For the Weird and Wonderful: Snoopers’ Paradise


Snoopers’ Paradise is like a museum of items pilfered from the homes of highly eccentric people, and there’s bound to be something in there that’s your definition of treasure. Upon my last visit, I stumbled upon an entire set of knights’ armour, a singing robotic lobster and some neon pink goggles/sunglasses with novelty spikes, to name a few…

For One Off Pieces: Fold 


Back down the road in Hove, Fold is the place for statement pieces – cotton shift dresses with beautiful bold prints and hand crafted leather sandals (a fraction of the price you’ll find them in Office).

Where to Drink

For a Beer Garden: Fortune of War


If day drinking is on your agenda, head to the Fortune of War on the seafront for a cider in the sun and people watching. Its also rather atmospheric and cosy on a stormy day, with an interior designed like the inside of a ship.

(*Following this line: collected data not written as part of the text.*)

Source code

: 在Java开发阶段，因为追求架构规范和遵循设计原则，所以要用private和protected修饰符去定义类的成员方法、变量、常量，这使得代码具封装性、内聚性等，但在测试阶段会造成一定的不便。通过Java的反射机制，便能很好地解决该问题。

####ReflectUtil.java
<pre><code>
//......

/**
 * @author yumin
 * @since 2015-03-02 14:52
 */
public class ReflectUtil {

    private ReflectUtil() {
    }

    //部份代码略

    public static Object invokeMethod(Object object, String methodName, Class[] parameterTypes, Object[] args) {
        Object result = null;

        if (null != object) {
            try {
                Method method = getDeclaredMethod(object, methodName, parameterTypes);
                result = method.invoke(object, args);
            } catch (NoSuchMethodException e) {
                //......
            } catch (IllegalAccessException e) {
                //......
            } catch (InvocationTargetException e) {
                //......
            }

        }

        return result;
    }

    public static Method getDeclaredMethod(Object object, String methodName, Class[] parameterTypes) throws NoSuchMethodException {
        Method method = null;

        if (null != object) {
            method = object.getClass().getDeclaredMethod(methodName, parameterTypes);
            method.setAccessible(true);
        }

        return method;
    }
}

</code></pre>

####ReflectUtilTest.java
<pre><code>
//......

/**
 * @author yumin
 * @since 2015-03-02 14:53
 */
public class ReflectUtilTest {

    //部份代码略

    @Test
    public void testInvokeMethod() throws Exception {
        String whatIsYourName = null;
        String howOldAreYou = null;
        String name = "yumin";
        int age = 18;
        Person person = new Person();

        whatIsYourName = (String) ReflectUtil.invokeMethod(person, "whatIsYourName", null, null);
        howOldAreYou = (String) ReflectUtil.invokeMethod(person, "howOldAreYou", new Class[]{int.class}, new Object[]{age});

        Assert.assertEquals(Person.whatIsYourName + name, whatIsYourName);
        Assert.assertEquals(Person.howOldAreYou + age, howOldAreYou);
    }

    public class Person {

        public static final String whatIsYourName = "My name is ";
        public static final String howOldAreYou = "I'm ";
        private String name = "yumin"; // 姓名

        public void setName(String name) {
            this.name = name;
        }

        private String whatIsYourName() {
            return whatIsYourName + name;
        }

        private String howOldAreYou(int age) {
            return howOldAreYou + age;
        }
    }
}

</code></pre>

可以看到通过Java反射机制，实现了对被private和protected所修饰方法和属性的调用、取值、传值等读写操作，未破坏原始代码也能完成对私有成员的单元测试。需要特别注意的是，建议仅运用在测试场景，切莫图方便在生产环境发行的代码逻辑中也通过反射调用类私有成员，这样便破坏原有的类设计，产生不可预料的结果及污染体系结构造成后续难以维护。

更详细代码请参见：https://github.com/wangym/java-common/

If you like jazz, The Paris House is the place to go on a Saturday afternoon, where there’s free entry to watch a top jazz performers from 4pm. And if craft beer is your thing, check out the Brighton Beer Dispensary. Back in the North Laines The White Rabbit  another great spot for watching the world go by – it’s a laid-back pub with outdoor benches and a friendly crowd.

For Pre Drinks: Deadwax Social 


My personal favourite joint for birthday celebrations and pre-clubbing drinks is Deadwax Social. Lined with vinyl records that you can rifle through and choose one to hand over to the DJ to play, it does great cocktails, has the right amount of buzz, and will get you in the mood for dancing.

Where to Party

For Banging Tunes: The Haunt


It’s best not to make a plan with Brighton, and just see where the night takes you. But I can recommend ending your night screaming your head off to “Footloose” and “Africa” by Toto at The Haunt, which blares 80s classics until about 2am every Saturday night without fail.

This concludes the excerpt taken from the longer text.